Шрифт:
Интервал:
Закладка:
Жили они вдвоём в двухкомнатной квартире, на окраине Москвы, в запустелом районе. Правда, рядом с домом открылся магазин, где всё было.
Жили они на третьем этаже, и рядом по коридору размещались ещё две квартиры. В одной, однокомнатной, существовал дядя Гриша, иначе дедуля, но очень лихой, не по летам. А в другой, трёхкомнатной, проживала мамаша Екатерина Павловна Лупанова с малыми детьми — сколько их, сказать было трудно. Все три семьи жили полудружно, но матом — ни-ни. Лифта не было, вернее, он был, но не работал, а лестница отличалась не грязью, а своей какой-то немыслимостью. Но жильцам было не до мышления, большинство ко всему относилось просто.
Так прошёл годик, и Василий запел. Этого с ним никогда раньше не бывало. Аринушка услышала его за ужином, когда Василий, изрядно покушав, но без водки, вдруг запел, сидя в кресле.
Арина испугалась. Она последнее время вообще терпеть не могла никаких неожиданностей. А тут родной муж запел.
Пел он своё, несусветное, почерпнутое из дремучих встреч где-нибудь в пивной. К примеру:
Анатолий Петрович Копейкин
Вдруг проснулся в широком гробу
И глядит — перед ним на скамейке
Виден чёрт, как он есть, наяву.
И так далее и тому подобное.
Аринушка всколыхнулась:
— Ты с ума сошёл, Вася. Откуда ты знаешь, какой есть чёрт?! Сидел бы и молчал.
Но Матёров с тех пор молчать меньше стал, больше пел. И Аринушка, бедная, стала привыкать.
— Если тоскливо тебе, Василий, бывает, сходи в баню, — советовала она.
В ответ Матёров пел.
Со временем пение стало утихать, и Арина повеселела. А тут Василий как-то ей говорит:
— Мне к бабушке надо съездить.
Арина даже рот разинула. Она знала, что у мужа где-то в деревне, под Костромой, живёт бабушка.
— Она одна у меня, — добавил Вася.
Арина застыла в недоумении, закрыв рот. Бабусе было уже далеко за девяносто, но Матёров ранее о ней почти никогда не упоминал, и вдруг…
— Объясни, — вымолвила Арина.
— Потянуло, и всё, — отрезал Матёров.
Арина замолчала, но в уме вздохнула: «Пусть едет, раз тянет, может, петь перестанет», — подумала она.
Василий уехал как-то внезапно, ничего не говоря, просто исчез, и всё. Арина обиделась, но не более. Почему-то подумала: «Дядя Гриша, сосед, мне как-то говорил, что чем ближе к смерти, тем чудаковатей человек становится… Но мой-то не такой».
Где точно живёт бабка, Арина и не знала… Матёров вернулся через неделю.

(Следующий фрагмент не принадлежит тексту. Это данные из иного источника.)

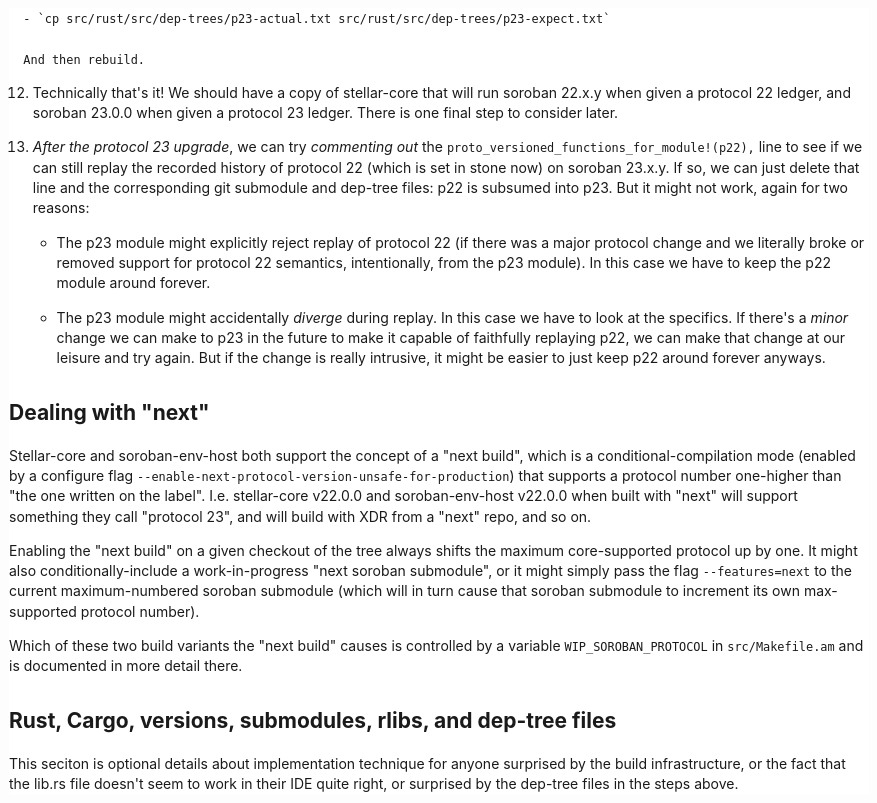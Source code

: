       - `cp src/rust/src/dep-trees/p23-actual.txt src/rust/src/dep-trees/p23-expect.txt`

      And then rebuild.

  12. Technically that's it! We should have a copy of stellar-core that will run
      soroban 22.x.y when given a protocol 22 ledger, and soroban 23.0.0 when
      given a protocol 23 ledger. There is one final step to consider later.

  13. _After the protocol 23 upgrade_, we can try _commenting out_ the
      `proto_versioned_functions_for_module!(p22),` line to see if we can still
      replay the recorded history of protocol 22 (which is set in stone now) on
      soroban 23.x.y. If so, we can just delete that line and the corresponding
      git submodule and dep-tree files: p22 is subsumed into p23. But it might
      not work, again for two reasons:

        - The p23 module might explicitly reject replay of protocol 22 (if there
          was a major protocol change and we literally broke or removed support
          for protocol 22 semantics, intentionally, from the p23 module). In
          this case we have to keep the p22 module around forever.

        - The p23 module might accidentally _diverge_ during replay. In this
          case we have to look at the specifics. If there's a _minor_ change we
          can make to p23 in the future to make it capable of faithfully
          replaying p22, we can make that change at our leisure and try again.
          But if the change is really intrusive, it might be easier to just keep
          p22 around forever anyways.

## Dealing with "next"

Stellar-core and soroban-env-host both support the concept of a "next build",
which is a conditional-compilation mode (enabled by a configure flag
`--enable-next-protocol-version-unsafe-for-production`) that supports a protocol
number one-higher than "the one written on the label". I.e. stellar-core v22.0.0
and soroban-env-host v22.0.0 when built with "next" will support something they
call "protocol 23", and will build with XDR from a "next" repo, and so on.

Enabling the "next build" on a given checkout of the tree always shifts the
maximum core-supported protocol up by one. It might also conditionally-include a
work-in-progress "next soroban submodule", or it might simply pass the flag
`--features=next` to the current maximum-numbered soroban submodule (which will
in turn cause that soroban submodule to increment its own max-supported protocol
number).

Which of these two build variants the "next build" causes is controlled by a
variable `WIP_SOROBAN_PROTOCOL` in `src/Makefile.am` and is documented in more
detail there.

## Rust, Cargo, versions, submodules, rlibs, and dep-tree files

This seciton is optional details about implementation technique for anyone
surprised by the build infrastructure, or the fact that the lib.rs file doesn't
seem to work in their IDE quite right, or surprised by the dep-tree files in the
steps above.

— Батюшки! — ахнула Аринушка.
Она еле узнала его, до того у Василия стал свирепый вид, и в связи с этим изменились даже черты лица. Нос покосился, челюсть выдвинулась вперёд, а глаза… Аринушка и в страшном сне таких не видала. «Съездил к бабусе», — мелькнуло в уме.

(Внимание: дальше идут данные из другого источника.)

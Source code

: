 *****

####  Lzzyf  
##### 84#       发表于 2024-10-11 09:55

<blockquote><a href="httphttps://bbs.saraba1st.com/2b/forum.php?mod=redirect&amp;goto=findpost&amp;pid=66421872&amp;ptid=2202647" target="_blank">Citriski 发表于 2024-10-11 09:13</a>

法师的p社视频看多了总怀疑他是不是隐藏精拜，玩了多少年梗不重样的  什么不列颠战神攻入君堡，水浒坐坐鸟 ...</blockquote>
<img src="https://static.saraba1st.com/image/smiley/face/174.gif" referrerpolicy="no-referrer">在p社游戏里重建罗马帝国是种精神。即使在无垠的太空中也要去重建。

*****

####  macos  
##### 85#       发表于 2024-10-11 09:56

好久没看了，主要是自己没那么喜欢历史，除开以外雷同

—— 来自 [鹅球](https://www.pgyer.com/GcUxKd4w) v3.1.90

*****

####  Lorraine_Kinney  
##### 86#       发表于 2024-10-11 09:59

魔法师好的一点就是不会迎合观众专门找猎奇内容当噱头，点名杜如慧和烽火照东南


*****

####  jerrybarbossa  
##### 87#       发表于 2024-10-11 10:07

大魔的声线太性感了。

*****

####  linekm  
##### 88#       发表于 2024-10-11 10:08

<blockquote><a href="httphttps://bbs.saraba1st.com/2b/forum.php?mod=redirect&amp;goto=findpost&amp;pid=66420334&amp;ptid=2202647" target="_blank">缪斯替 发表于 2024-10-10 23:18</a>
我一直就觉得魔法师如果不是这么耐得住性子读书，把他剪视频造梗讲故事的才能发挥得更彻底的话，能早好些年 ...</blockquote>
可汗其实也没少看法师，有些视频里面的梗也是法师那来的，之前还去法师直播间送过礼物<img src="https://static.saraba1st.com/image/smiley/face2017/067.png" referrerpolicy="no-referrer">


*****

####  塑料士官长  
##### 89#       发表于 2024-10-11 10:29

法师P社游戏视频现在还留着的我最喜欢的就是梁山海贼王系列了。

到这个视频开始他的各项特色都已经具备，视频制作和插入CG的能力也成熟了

Глаза налились кровью и выражали крайнюю решимость. Это тут же вылилось в действие: Матёров начал крушить всё, что находилось в его квартире. Сначала полетел вверх, к потолку, ветхий, ещё довоенный стул. Потом другой стул ударился в старинный буфет, доставшийся Арине от прадеда, разбил стекло, и с грохотом рухнула посуда, находящаяся в нём. Остальное не представляло ценности, но Матёров крушил всё, на что падал его взгляд… Арина орала так, что сбежались соседи. Унять Матёрова было трудно. Дядя Гриша, к примеру, полетел на пол. Но даже в этом бреду Арина не решилась вызывать милицию.
— Ещё засудят моего.
Но стражей порядка вызвать бы пришлось, если бы Матёров не упал на диван и мгновенно не уснул.
Мамаша Лупанова ринулась к нему, обнюхала и сказала:
— Ни в одном глазу.
Событие это перевернуло многое.
Наутро, когда Матёров проснулся, Аринушка сидела около него и плакала. Она его жалела:
— Что с тобой, Вася, что с тобой было, расскажи…

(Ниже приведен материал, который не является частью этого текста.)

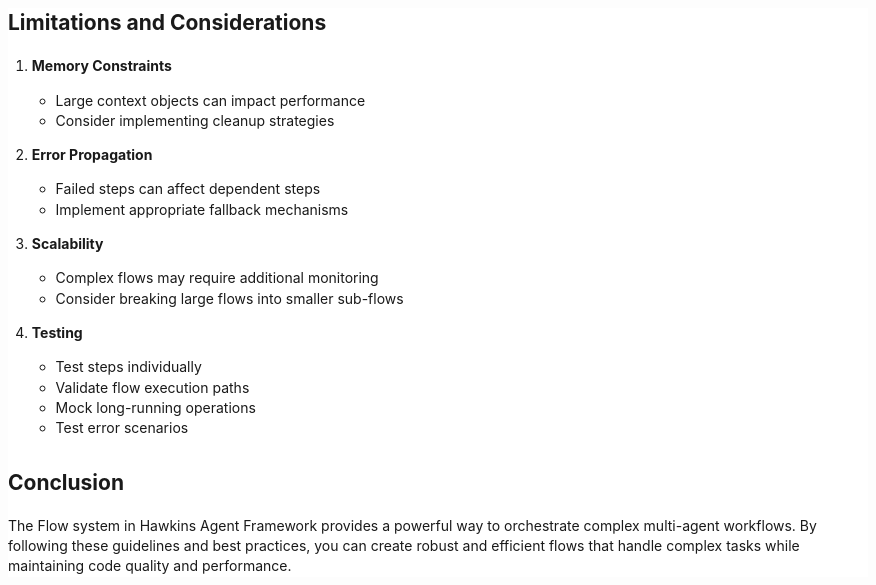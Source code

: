 ## Limitations and Considerations

1. **Memory Constraints**
   - Large context objects can impact performance
   - Consider implementing cleanup strategies

2. **Error Propagation**
   - Failed steps can affect dependent steps
   - Implement appropriate fallback mechanisms

3. **Scalability**
   - Complex flows may require additional monitoring
   - Consider breaking large flows into smaller sub-flows

4. **Testing**
   - Test steps individually
   - Validate flow execution paths
   - Mock long-running operations
   - Test error scenarios

## Conclusion

The Flow system in Hawkins Agent Framework provides a powerful way to orchestrate complex multi-agent workflows. By following these guidelines and best practices, you can create robust and efficient flows that handle complex tasks while maintaining code quality and performance.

И даже погладила его по ноге.
Василий присел и тупо оглядел разгромленную квартиру.
— Буйствовать хочу, — сказал громко.
— Да ты что? Почему? Бабка, что ли, зелья тебе подливала?!! Где ты был?
— Бабушку мою, Анфису, не трожь. Я у неё был и ещё буду.
— А квартиру зачем громить?
— Квартиру восстановим, — задумчиво сказал Матёров. — Тем более сын из Германии денег передал.
Арина заплакала.
— Никаких денег не напасёшься.
Матёров сурово ответил:
— Своё больше громить не буду. Обещаю. Но другим достанется.
Арина пугливо оглянулась.
— Засудят.
— Не им меня судить, — уверенно ответил Матёров, — придурки эдакие.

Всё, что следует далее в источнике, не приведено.